Am waiting now to see if the 24-105 lens upgrade it worth it. Otherwise, will figure something out between 16-35 and 70-200. I shoot a lot of candid shots, work mostly in the outdoors (nature / sports) and like the overlap, as opposed to the 24-70, but may go that way if the 24-105 upgrade is 'mediocre'... that 24-105 spread is great as a walk-around tho'. That extra 35m is nice on the long end in many "candid" cases.


----------



## Ian K (Nov 9, 2016)

Full retail box version of the new Canon EF 24-105 f/4L IS II USM collected from store yesterday. They are definitely starting to ship to pre-order customers.


----------



## LesC (Nov 15, 2016)

A positive review here: https://www.martinbaileyphotography.com/2016/11/07/canon-ef24-105mm-f4l-is-ii-lens-review-podcast-548/


----------



## ahsanford (Nov 15, 2016)

LesC said:


> A positive review here: https://www.martinbaileyphotography.com/2016/11/07/canon-ef24-105mm-f4l-is-ii-lens-review-podcast-548/



Aware, thx. Mr. Bailey claims the 24-105L II is marginally sharper than *the 24-70 f/2.8L II*, which has many people not taking his review too seriously. (That's against all common sense for the price point, the realisities of a 3x zoom vs. a 4.5x zoom, etc.)
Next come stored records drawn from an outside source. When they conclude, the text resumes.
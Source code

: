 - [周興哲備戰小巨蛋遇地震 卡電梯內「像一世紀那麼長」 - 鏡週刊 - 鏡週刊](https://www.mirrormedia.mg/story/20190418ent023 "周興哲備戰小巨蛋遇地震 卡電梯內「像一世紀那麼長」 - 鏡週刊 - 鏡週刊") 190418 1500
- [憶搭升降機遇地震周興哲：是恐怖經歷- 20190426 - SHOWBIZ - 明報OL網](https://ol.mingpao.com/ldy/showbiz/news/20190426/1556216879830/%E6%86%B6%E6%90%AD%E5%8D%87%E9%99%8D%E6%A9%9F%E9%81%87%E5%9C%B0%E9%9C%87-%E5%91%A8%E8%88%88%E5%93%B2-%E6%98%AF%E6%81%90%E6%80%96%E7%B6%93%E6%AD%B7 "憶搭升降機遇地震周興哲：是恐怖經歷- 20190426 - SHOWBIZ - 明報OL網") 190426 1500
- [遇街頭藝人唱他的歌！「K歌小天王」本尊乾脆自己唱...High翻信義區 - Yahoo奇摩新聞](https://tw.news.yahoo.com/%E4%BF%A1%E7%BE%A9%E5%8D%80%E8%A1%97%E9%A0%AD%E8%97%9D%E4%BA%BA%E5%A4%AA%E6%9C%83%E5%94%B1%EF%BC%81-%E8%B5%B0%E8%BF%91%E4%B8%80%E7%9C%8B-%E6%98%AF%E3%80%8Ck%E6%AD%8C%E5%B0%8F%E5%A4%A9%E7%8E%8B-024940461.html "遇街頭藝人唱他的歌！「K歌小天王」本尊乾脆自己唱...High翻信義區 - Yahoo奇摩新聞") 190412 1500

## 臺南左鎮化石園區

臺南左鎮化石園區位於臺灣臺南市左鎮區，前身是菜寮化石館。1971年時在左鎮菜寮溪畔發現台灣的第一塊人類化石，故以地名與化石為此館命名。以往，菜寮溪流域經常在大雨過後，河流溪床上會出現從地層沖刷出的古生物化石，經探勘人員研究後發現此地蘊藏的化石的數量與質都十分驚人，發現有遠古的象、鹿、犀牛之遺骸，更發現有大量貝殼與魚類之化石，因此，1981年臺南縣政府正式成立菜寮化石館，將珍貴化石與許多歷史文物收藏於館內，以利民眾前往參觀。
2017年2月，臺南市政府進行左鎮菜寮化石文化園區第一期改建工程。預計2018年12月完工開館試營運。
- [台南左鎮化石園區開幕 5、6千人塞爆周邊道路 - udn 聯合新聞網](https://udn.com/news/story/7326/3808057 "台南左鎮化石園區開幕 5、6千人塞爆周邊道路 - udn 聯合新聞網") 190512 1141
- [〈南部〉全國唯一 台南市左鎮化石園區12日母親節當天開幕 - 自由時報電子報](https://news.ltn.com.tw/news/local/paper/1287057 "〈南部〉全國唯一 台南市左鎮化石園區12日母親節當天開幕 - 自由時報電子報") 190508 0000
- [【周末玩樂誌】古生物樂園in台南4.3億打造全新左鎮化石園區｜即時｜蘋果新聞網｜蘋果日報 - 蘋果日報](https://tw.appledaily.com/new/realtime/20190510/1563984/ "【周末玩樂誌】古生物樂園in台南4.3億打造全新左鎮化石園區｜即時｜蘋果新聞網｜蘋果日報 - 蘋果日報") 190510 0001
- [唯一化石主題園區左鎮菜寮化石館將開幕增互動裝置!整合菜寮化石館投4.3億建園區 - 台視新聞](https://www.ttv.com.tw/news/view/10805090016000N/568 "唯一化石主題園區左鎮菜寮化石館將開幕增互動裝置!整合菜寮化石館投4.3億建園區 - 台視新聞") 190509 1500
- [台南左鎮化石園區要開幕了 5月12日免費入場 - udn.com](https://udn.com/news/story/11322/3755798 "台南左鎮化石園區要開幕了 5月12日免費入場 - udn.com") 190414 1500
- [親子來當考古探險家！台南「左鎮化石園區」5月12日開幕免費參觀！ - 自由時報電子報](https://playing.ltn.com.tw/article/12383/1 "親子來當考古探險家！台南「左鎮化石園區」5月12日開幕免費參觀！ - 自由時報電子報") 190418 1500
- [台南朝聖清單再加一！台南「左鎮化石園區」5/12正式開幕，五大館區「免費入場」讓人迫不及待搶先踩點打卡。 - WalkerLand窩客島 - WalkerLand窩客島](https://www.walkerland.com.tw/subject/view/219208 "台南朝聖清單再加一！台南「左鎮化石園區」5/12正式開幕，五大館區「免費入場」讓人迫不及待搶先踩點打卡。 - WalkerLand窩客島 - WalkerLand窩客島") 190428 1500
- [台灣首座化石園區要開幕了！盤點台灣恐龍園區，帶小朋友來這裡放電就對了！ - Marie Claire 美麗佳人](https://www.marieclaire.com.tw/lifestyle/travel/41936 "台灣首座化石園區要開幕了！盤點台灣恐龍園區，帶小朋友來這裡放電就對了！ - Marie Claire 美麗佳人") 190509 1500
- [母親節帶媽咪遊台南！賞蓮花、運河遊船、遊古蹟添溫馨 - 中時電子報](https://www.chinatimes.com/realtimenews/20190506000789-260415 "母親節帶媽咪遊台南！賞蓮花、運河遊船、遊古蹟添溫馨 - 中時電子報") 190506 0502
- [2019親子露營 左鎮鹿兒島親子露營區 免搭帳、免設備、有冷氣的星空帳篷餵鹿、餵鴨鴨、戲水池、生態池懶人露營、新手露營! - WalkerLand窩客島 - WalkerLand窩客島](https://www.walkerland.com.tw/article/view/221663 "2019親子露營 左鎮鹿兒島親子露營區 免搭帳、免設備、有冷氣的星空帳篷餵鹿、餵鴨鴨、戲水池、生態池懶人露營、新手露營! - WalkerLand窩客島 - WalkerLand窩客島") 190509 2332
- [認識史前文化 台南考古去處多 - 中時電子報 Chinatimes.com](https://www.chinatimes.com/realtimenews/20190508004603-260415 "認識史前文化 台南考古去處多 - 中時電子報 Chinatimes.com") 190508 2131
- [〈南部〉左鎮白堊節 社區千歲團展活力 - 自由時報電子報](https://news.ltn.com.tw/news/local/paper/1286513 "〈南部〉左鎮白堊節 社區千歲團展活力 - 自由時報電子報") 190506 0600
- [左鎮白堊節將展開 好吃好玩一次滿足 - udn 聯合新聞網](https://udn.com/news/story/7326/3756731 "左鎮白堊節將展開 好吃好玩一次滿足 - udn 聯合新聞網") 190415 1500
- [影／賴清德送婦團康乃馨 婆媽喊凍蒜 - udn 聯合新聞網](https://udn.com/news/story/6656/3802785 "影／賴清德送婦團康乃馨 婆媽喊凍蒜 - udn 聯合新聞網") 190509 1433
A far more established reviewer (TDP) is still working on his writeup, but his IQ samples tell a very, very different story:

24-70 f/2.8L II vs. 24-105 f/4L IS II @ 24mm f/4:
http://www.the-digital-picture.com/Reviews/ISO-12233-Sample-Crops.aspx?Lens=787&Camera=979&Sample=0&FLI=0&API=2&LensComp=1072&CameraComp=979&SampleComp=0&FLIComp=0&APIComp=0

24-70 f/2.8L II vs. 24-105 f/4L IS II @ 70mm f/4:
http://www.the-digital-picture.com/Reviews/ISO-12233-Sample-Crops.aspx?Lens=787&Camera=979&Sample=0&FLI=4&API=2&LensComp=1072&CameraComp=979&SampleComp=0&FLIComp=3&APIComp=0

The above two comparisons are what most folks expected would happen, but this comparison has a lot of folks scratching their heads:

24-105 f/4L IS I vs. 24-105 f/4L IS II @ 24mm f/4:
http://www.the-digital-picture.com/Reviews/ISO-12233-Sample-Crops.aspx?Lens=355&Camera=979&Sample=0&FLI=0&API=0&LensComp=1072&CameraComp=979&SampleComp=0&FLIComp=0&APIComp=0

24-105 f/4L IS I vs. 24-105 f/4L IS II @ 105mm f/4:
http://www.the-digital-picture.com/Reviews/ISO-12233-Sample-Crops.aspx?Lens=355&Camera=979&Sample=0&FLI=5&API=0&LensComp=1072&CameraComp=979&SampleComp=0&FLIComp=5&APIComp=0


That the former version appears to outperform the II version is a jaw-dropper. Of course, I await more testing, reviews, etc., but I'm going to bet the verdict will fall much closer to TDP's read of things (meh) vs. _outperforming Canon's flagship professional standard zoom._ That's unreasonable to expect in a 'kit' FF zoom with a larger FL multiplier in a considerably lower price point.

- A


----------



## LesC (Nov 15, 2016)

Think we need to see a few reviews before we can form an informed opinion.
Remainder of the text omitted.